__PROVIDED MATERIAL__.
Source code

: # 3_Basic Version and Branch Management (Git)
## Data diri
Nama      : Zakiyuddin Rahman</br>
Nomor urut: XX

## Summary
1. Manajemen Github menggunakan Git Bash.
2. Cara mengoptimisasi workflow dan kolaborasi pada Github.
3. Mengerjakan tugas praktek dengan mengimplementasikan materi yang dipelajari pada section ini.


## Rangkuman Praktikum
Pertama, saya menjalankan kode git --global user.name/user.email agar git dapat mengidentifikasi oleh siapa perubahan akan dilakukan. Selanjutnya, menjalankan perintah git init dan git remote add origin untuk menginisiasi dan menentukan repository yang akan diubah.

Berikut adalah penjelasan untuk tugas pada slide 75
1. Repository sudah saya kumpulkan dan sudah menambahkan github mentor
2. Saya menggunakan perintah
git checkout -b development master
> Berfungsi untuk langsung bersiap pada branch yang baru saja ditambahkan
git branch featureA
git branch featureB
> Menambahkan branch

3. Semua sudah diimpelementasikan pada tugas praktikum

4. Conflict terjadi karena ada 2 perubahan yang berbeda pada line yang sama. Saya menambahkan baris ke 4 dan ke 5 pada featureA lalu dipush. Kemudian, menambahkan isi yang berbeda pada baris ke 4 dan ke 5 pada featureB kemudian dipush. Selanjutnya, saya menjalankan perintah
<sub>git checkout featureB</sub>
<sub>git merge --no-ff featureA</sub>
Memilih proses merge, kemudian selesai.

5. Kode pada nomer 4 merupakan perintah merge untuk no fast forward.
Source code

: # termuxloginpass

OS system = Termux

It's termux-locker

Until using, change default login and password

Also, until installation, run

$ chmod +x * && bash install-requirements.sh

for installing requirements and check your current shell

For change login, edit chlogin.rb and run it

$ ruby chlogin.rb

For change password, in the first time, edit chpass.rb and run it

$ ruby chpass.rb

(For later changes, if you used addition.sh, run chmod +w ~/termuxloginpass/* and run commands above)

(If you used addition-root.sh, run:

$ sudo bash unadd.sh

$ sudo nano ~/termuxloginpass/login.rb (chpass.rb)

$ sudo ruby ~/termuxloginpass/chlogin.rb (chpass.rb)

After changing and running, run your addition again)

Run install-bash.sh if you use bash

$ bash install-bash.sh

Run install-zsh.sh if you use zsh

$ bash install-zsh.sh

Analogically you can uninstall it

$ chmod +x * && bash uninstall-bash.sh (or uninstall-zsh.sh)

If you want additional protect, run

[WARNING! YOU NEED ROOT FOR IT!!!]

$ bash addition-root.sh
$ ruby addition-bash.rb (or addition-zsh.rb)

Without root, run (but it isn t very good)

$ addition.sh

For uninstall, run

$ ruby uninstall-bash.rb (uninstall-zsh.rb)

__EXERCISE INSTRUCTIONS__.
Report how many lines of the entries above contain "perubahan", and give no other output.

__TASK ANSWER__.
2